Sedna était une très belle jeune femme. Être belle n’est pas un défaut, c’est vrai, mais être vaniteuse, oui… Sedna était tellement occupée à brosser ses longs cheveux et à contempler son reflet qu’elle en devenait désagréable pour tout son entourage. Personne n’était assez bien pour elle et elle refusait sans ménagement tous les prétendants que son père lui faisait rencontrer.
Un jour, son père, un veuf d’un certain âge, en eut assez des caprices de sa fille. Il déclara que le prochain qui demanderait la main de Sedna l’épouserait, peu importe de qui il s’agissait. Le lendemain, on frappa à la porte. Le père ouvrit et découvrit un chasseur, aux vêtements coûteux et élégants, mais au visage très laid. L’homme déclara qu’il voulait épouser Sedna. Cette dernière eut beau pleurer et protester, son père l’obligea à lui obéir : elle dut épouser le chasseur et le suivre sur l’île qu’il habitait.

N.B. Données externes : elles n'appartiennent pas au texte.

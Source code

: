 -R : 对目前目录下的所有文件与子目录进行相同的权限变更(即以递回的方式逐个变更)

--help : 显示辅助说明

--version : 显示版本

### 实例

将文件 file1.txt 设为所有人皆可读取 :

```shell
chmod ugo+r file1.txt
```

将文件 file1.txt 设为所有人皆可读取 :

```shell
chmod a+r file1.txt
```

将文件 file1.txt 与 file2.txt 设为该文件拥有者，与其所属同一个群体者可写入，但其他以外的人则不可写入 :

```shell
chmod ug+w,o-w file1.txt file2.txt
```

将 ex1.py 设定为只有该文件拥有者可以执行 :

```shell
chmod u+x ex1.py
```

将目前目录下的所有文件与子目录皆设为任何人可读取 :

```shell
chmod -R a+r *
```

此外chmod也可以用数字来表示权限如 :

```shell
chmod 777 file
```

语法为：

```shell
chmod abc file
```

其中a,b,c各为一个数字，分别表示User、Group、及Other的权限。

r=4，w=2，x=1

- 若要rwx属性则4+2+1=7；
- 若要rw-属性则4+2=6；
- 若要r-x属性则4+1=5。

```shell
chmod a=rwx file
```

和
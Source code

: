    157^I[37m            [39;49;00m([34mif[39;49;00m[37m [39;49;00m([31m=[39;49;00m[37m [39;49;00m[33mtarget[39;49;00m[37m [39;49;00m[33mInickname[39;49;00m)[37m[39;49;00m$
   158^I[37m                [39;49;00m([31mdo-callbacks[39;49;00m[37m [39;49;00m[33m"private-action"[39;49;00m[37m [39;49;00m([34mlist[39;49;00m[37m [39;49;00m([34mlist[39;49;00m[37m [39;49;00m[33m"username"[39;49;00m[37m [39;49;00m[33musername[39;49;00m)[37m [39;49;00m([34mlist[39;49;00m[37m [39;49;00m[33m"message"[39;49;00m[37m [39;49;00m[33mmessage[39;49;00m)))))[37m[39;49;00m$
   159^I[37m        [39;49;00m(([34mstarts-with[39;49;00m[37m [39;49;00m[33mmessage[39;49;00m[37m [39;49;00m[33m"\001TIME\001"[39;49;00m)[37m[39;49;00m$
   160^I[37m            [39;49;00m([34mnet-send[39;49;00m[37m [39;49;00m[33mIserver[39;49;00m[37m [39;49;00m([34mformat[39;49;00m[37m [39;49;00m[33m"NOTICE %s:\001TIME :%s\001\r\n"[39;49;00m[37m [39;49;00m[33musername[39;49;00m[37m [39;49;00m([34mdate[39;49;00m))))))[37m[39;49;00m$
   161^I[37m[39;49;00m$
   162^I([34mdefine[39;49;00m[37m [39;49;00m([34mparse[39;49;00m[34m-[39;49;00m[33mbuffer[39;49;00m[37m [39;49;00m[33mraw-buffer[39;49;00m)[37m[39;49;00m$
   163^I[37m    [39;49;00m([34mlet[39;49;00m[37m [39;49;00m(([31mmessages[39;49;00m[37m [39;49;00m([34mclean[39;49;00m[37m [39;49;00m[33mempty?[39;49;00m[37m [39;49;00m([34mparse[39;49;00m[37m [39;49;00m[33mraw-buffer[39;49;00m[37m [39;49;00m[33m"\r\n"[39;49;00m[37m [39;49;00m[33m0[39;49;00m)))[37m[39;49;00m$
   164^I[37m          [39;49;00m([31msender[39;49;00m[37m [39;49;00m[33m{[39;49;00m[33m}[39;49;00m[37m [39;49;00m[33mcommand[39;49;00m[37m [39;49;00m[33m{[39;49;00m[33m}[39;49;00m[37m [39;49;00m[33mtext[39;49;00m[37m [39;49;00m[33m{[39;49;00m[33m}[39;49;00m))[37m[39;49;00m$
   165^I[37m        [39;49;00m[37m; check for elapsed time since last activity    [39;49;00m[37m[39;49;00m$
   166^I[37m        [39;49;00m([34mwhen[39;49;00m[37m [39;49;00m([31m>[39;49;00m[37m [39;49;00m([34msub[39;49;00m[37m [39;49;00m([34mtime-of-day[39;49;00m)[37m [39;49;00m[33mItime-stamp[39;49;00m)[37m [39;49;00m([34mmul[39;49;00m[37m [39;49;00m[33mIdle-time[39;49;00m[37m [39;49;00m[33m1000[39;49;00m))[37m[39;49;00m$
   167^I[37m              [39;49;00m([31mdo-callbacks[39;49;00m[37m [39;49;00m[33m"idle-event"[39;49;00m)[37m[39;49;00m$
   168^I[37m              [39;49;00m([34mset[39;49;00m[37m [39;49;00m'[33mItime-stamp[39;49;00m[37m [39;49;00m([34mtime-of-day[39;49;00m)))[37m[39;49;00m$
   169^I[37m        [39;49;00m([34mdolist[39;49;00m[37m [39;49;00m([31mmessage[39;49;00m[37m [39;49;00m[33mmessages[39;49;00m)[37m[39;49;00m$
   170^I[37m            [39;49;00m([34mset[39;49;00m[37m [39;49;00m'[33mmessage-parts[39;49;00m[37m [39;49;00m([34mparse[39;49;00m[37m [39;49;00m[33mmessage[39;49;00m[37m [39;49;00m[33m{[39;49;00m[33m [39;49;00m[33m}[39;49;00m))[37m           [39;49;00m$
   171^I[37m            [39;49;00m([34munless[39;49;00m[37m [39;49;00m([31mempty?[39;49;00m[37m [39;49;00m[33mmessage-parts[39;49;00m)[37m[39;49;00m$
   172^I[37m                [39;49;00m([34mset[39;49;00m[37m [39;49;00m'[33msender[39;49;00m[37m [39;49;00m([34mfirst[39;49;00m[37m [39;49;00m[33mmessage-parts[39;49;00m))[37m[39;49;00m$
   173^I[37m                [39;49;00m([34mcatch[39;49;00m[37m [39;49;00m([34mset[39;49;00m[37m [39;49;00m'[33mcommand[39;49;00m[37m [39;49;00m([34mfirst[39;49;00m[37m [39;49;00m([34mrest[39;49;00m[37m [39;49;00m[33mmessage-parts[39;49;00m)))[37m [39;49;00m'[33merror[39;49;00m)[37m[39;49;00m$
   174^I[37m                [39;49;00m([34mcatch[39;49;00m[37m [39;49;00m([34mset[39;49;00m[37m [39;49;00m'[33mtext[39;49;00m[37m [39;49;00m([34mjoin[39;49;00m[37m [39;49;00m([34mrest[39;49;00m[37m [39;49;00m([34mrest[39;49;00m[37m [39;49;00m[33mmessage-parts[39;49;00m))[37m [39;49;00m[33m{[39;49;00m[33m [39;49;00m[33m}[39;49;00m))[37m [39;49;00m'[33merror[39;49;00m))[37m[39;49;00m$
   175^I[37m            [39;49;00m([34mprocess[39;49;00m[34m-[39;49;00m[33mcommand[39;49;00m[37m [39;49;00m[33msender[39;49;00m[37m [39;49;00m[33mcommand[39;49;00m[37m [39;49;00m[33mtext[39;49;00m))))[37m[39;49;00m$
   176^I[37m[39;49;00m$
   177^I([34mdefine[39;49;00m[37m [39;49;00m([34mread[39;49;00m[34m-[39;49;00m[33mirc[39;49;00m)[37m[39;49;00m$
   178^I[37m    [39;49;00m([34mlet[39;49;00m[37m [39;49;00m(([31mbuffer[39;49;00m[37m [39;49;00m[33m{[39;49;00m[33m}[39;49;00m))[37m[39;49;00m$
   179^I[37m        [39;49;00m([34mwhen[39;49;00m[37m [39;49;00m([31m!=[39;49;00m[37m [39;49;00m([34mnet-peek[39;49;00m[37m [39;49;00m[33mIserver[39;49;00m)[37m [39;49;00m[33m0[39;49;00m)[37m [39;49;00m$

Sedna s’aperçut rapidement que son nouveau mari était un chaman très puissant, et hélas très méchant. Il vivait le plus souvent sous la forme d’un homme oiseau et lui faisait subir les pires traitements. Sedna pleurait et gémissait du matin au soir. Elle était terriblement malheureuse. Elle pleura tant que son père, sur le continent, entendit ses plaintes. Touché par la peine de sa fille, il profita de l’absence du chaman pour se rendre en kayak sur l’île où vivait Sedna. Celle-ci fut folle de joie en l’apercevant ! Mais il ne fallait pas trop s’attarder, car le chaman était très cruel, surtout quand il était contrarié.
Sans perdre un instant, Sedna et son père embarquèrent dans leur kayak et entreprirent de quitter l’île… Le chaman s’aperçut rapidement de la disparition de son épouse et il entra dans une rage folle. Il ordonna à la mer de s’agiter. La plus terrible des tempêtes se leva et prit le petit kayak dans ses filets. L’embarcation était bousculée de tous côtés. Des vagues immenses menaçaient ses deux occupants. Les éléments étaient déchaînés et rien ne semblait pouvoir apaiser la colère de l’homme oiseau.
Le père, effrayé, comprit que s’il n’agissait pas, sa fille et lui allaient mourir sans tarder. Tremblant d’effroi, il ne vit qu’une solution : rendre Sedna à son mari pour mettre fin à sa terrible colère. Sans réfléchir, guidé par la peur, l’homme poussa Sedna hors du kayak.
La tempête ne se calma pas pour autant. Prise de panique, grelottante, la jeune femme essaya de s’agripper au kayak et de se hisser par-dessus bord. Son père ne la laissa pas faire. Pire encore : il se mit à taper sur ses doigts gelés avec sa pagaie afin qu’elle lâche prise… Il tapa si fort que les doigts de Sedna se cassèrent. Ils tombèrent à l’eau et se transformèrent, devenant les poissons qui peuplent à présent la mer. Sedna n’abandonna pas pour autant. Elle continua à tenter de s’accrocher au kayak de ses mains glacées. Mais son père, toujours armé de sa pagaie, tapa de plus belle et lui brisa aussi les mains. Elles tombèrent dans l’eau déchaînée et se transformèrent à leur tour, devenant les mammifères qui peuplent la mer.
À bout de forces, Sedna ne pouvait rien faire d’autre que de se laisser couler. Elle lâcha l’embarcation et, ses longs cheveux flottant autour d’elle, elle s’enfonça dans les profondeurs de la mer, où elle se transforma en sirène. Elle y est toujours. Quand les flots s’agitent, on raconte que c’est Sedna, irritée de ne plus avoir de mains pour peigner ses beaux cheveux, qui se met en colère. Voilà pourquoi, depuis ce jour, les chamans doivent se munir d’un peigne lorsqu’ils entrent en transe pour calmer Sedna, déesse de la mer.